Graph Naming Semantics

Graph Naming Semantics — Formal Objection concerning Issue-142

I would like to use RDF to describe graphs in a dataset, e.g. to say who was the author of a particular graph.

This formal objection is made in a personal capacity, although I am addressing one of the presenting use cases as part of my job responsibilities at Syapse, Inc., which is not (currently) a W3C member.

The RDF WG has not met one of its charter objectives: to provide a semantics for named graphs: while this does not detract from the value of the work they have achieved, it is disappointing. I request that either they are asked, in a different way, to have another go; or that in the next round of RDF standardization the same objective should be given, but in a structure more likely to result in success than a repeat of the current lack of consensus.

Goals
Semantics of Named Graphs
Use Cases for Metadata About Graphs
Work done by the working group in this area
Proposed Technical Changes
Possible perceived tension between SPARQL datasets and this proposal
Why is this important?
Analysis as to some of the Causes of this Failure
Ways Forward

Goals

As per W3C process, a formal objection is a

request that the Director consider[s this] as part of evaluating the [...] request to advance a technical report

In asking for this consideration, I am hoping that such an evaluation may result in:

either: returning the work to the working group with adequate time, and direction to address an issue that they have struggled with
or: ensuring that the next RDF WG is chartered to address this issue in a way that will prove more effective than the current WG charter

I wish to explicitly call out, that I am rejecting the advice of the team contact, who warns:

Hopefully at this point the commenter realizes they're in a Solomon and the Baby situation and will only formally object if they think the world would be better if the spec died.

I believe the current specification is good and can go forward unchanged, but I am disappointed that it is not better, and in particular that it fails to address a basic and important use case: of using RDF to provide metadata for graphs in a dataset.
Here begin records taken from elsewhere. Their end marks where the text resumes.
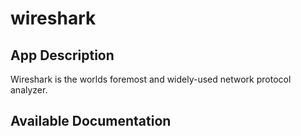 # wireshark

## App Description

Wireshark is the worlds foremost and widely-used network protocol analyzer.

## Available Documentation

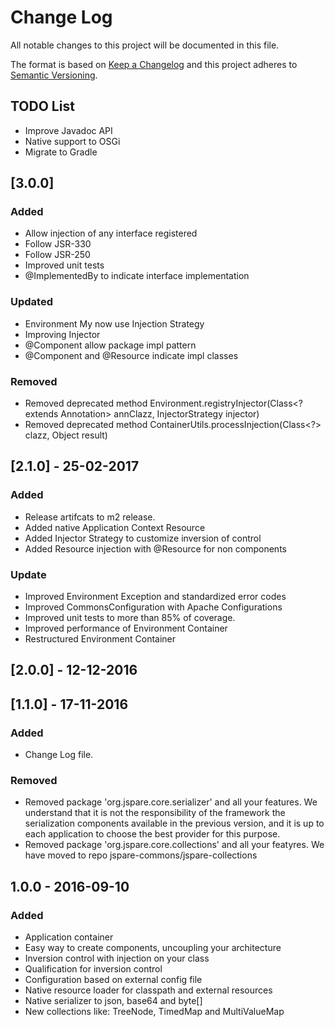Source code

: # Change Log
All notable changes to this project will be documented in this file.

The format is based on [Keep a Changelog](http://keepachangelog.com/) 
and this project adheres to [Semantic Versioning](http://semver.org/).

## TODO List

- Improve Javadoc API
- Native support to OSGi
- Migrate to Gradle

## [3.0.0]

### Added
- Allow injection of any interface registered
- Follow JSR-330
- Follow JSR-250
- Improved unit tests
- @ImplementedBy to indicate interface implementation

### Updated
- Environment My now use Injection Strategy
- Improving Injector
- @Component allow package impl pattern
- @Component and @Resource indicate impl classes

### Removed
- Removed deprecated method Environment.registryInjector(Class<? extends Annotation> annClazz, InjectorStrategy injector)
- Removed deprecated method ContainerUtils.processInjection(Class<?> clazz, Object result)

## [2.1.0] - 25-02-2017

### Added

- Release artifcats to m2 release.
- Added native Application Context Resource
- Added Injector Strategy to customize inversion of control
- Added Resource injection with @Resource for non components

### Update

- Improved Environment Exception and standardized error codes
- Improved CommonsConfiguration with Apache Configurations
- Improved unit tests to more than 85% of coverage.
- Improved performance of Environment Container
- Restructured Environment Container

## [2.0.0] - 12-12-2016

## [1.1.0] - 17-11-2016

### Added
- Change Log file.

### Removed
- Removed package 'org.jspare.core.serializer' and all your features. We understand that it is not the responsibility of the framework the serialization components available in the previous version, and it is up to each application to choose the best provider for this purpose.
- Removed package 'org.jspare.core.collections' and all your featyres. We have moved to repo jspare-commons/jspare-collections

## 1.0.0 - 2016-09-10
### Added
- Application container
- Easy way to create components, uncoupling your architecture
- Inversion control with injection on your class
- Qualification for inversion control
- Configuration based on external config file
- Native resource loader for classpath and external resources
- Native serializer to json, base64 and byte[]
- New collections like: TreeNode, TimedMap and MultiValueMap
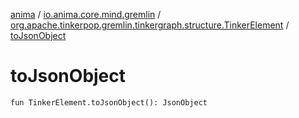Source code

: [anima](../../index.md) / [io.anima.core.mind.gremlin](../index.md) / [org.apache.tinkerpop.gremlin.tinkergraph.structure.TinkerElement](index.md) / [toJsonObject](./to-json-object.md)

# toJsonObject

`fun TinkerElement.toJsonObject(): JsonObject`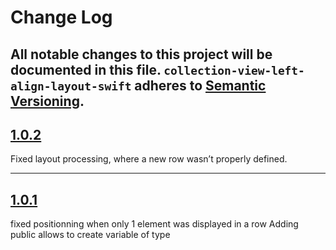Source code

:# Change Log

All notable changes to this project will be documented in this file.
`collection-view-left-align-layout-swift` adheres to [Semantic Versioning](http://semver.org/).
---

## [1.0.2](https://github.com/Digipolitan/collection-view-left-align-flow-layout-swift/releases/tag/v1.0.2)

Fixed layout processing, where a new row wasn’t properly defined.

---

## [1.0.1](https://github.com/Digipolitan/collection-view-left-align-flow-layout-swift/releases/tag/v1.0.1)

fixed positionning when only 1 element was displayed in a row
Adding public allows to create variable of type
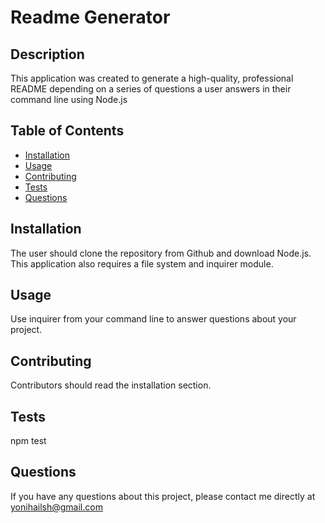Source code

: # Readme Generator

## Description
This application was created to generate a high-quality, professional README depending on a series of questions a user answers in their command line using Node.js

## Table of Contents
* [Installation](#installation)
* [Usage](#usage)
* [Contributing](#contributing)
* [Tests](#tests)
* [Questions](#questions)

## Installation
The user should clone the repository from Github and download Node.js. This application also requires a file system and inquirer module.

## Usage
Use inquirer from your command line to answer questions about your project.

## Contributing
Contributors should read the installation section.

## Tests
npm test

## Questions
If you have any questions about this project, please contact me directly at yonihailsh@gmail.com

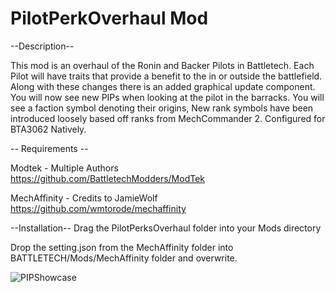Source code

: # PilotPerkOverhaul Mod

--Description--

This mod is an overhaul of the Ronin and Backer Pilots in Battletech. Each Pilot will have traits that provide a benefit to the in or outside the battlefield. Along with these changes there is an added graphical update component. You will now see new PIPs when looking at the pilot in the barracks. You will see a faction symbol denoting their origins, New rank symbols have been introduced loosely based off ranks from MechCommander 2. Configured for BTA3062 Natively.


-- Requirements --

Modtek - Multiple Authors   
https://github.com/BattletechModders/ModTek


MechAffinity  - Credits to JamieWolf  
https://github.com/wmtorode/mechaffinity


--Installation--
 Drag the PilotPerksOverhaul folder into your Mods directory

Drop the setting.json from the MechAffinity folder into BATTLETECH/Mods/MechAffinity folder and overwrite.




![PIPShowcase](https://github.com/lanleonhart/PilotPerkOverhaul/assets/20054743/802adf91-ec01-4de8-92f6-4948bbcebbfd)
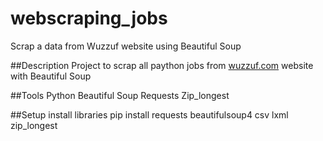 # webscraping_jobs
Scrap a data from Wuzzuf website using Beautiful Soup

##Description Project to scrap all paython jobs from [wuzzuf.com](https://wuzzuf.net/) website with Beautiful Soup

##Tools Python Beautiful Soup Requests Zip_longest

##Setup install libraries pip install requests beautifulsoup4 csv lxml zip_longest
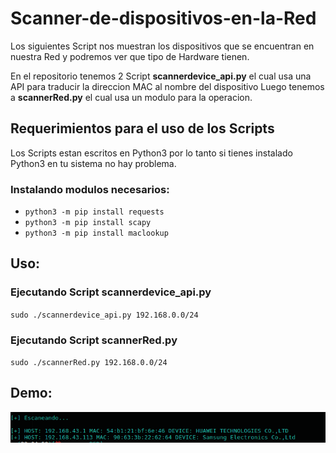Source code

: # Scanner-de-dispositivos-en-la-Red
Los siguientes Script nos muestran los dispositivos que se encuentran en nuestra Red y podremos ver que tipo de Hardware tienen.

En el repositorio tenemos 2 Script **scannerdevice_api.py** el cual usa una API para traducir la direccion MAC al nombre del dispositivo
Luego tenemos a **scannerRed.py** el cual usa un modulo para la operacion.

## Requerimientos para el uso de los Scripts
Los Scripts estan escritos en Python3 por lo tanto si tienes instalado Python3 en tu sistema no hay problema.

### Instalando modulos necesarios:
- ``python3 -m pip install requests``
- ``python3 -m pip install scapy``
- ``python3 -m pip install maclookup``

## Uso:
### Ejecutando Script scannerdevice_api.py
``sudo ./scannerdevice_api.py 192.168.0.0/24``
### Ejecutando Script scannerRed.py
``sudo ./scannerRed.py 192.168.0.0/24``

## Demo:
<img src="demo.png">
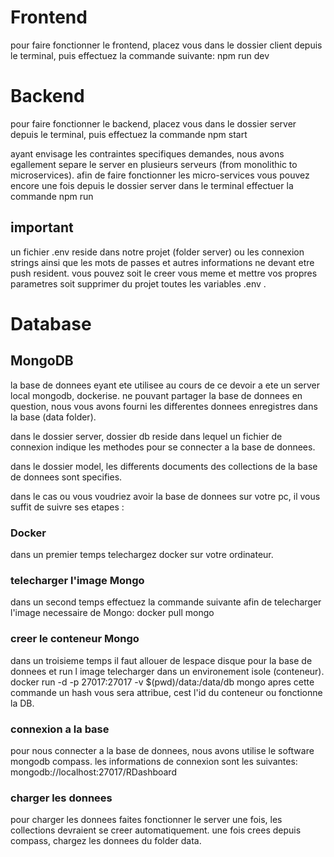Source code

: 
# Frontend

pour faire fonctionner le frontend, placez vous dans le dossier client depuis le 
terminal, puis effectuez la commande suivante: 
    npm run dev


# Backend 

pour faire fonctionner le backend, placez vous dans le dossier server depuis le 
terminal, puis effectuez la commande
    npm start

ayant envisage les contraintes specifiques demandes, nous avons egallement separe
le server en plusieurs serveurs (from monolithic to microservices). 
afin de faire fonctionner les micro-services vous pouvez encore une fois depuis le
dossier server dans le terminal effectuer la commande
    npm run <nom du micro-service>

## important
un fichier .env reside dans notre projet (folder server) ou les connexion strings ainsi que les mots de passes et autres informations ne devant etre push resident.
vous pouvez soit le creer vous meme et mettre vos propres parametres soit supprimer du 
projet toutes les variables .env .





# Database

## MongoDB

la base de donnees eyant ete utilisee au cours de ce devoir
a ete un server local mongodb, dockerise.
ne pouvant partager la base de donnees en question, nous vous avons fourni les differentes
donnees enregistres dans la base (data folder). 

dans le dossier server, dossier db reside dans lequel un fichier de connexion indique les 
methodes pour se connecter a la base de donnees.

dans le dossier model, les differents documents des collections de la base de donnees sont specifies.

dans le cas ou vous voudriez avoir la base de donnees sur votre pc, il vous suffit de suivre ses etapes : 

### Docker
dans un premier temps telechargez docker sur votre ordinateur.

### telecharger l'image Mongo
dans un second temps effectuez la commande suivante afin de telecharger l'image necessaire de Mongo:
    docker pull mongo

### creer le conteneur Mongo
dans un troisieme temps il faut allouer de lespace disque pour la base de donnees et run l image 
telecharger dans un environement isole (conteneur).
    docker run -d -p 27017:27017 -v $(pwd)/data:/data/db mongo
apres cette commande un hash vous sera attribue, cest l'id du conteneur ou fonctionne la DB.

### connexion a la base
pour nous connecter a la base de donnees, nous avons utilise le software mongodb compass. 
les informations de connexion sont les suivantes: 
    mongodb://localhost:27017/RDashboard

### charger les donnees
pour charger les donnees faites fonctionner le server une fois, les collections devraient se 
creer automatiquement. une fois crees depuis compass, chargez les donnees du folder data.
If it is not possible for the consortium to find the resources to address this use case in this round of the standardization process, then that is a decision for the consortium's management, and I can live with the result: an RDF 1.1 without this feature is better than an RDF 1.0 without any of the additional features in RDF 1.1.

Semantics of Named Graphs

A charter requirement is to Standardize a model and semantics for multiple graphs and graphs stores. (My emphasis). Given that even very basic use cases to talk about graphs within collections of multiple graphs are not addressed, it is hard to agree that this requirement has been met.

Use Cases for Metadata About Graphs

The Syapse Use Case: Multi-tenant SPARQL Endpoint

I described my actual presenting business use case in my original comment towards the end of the message.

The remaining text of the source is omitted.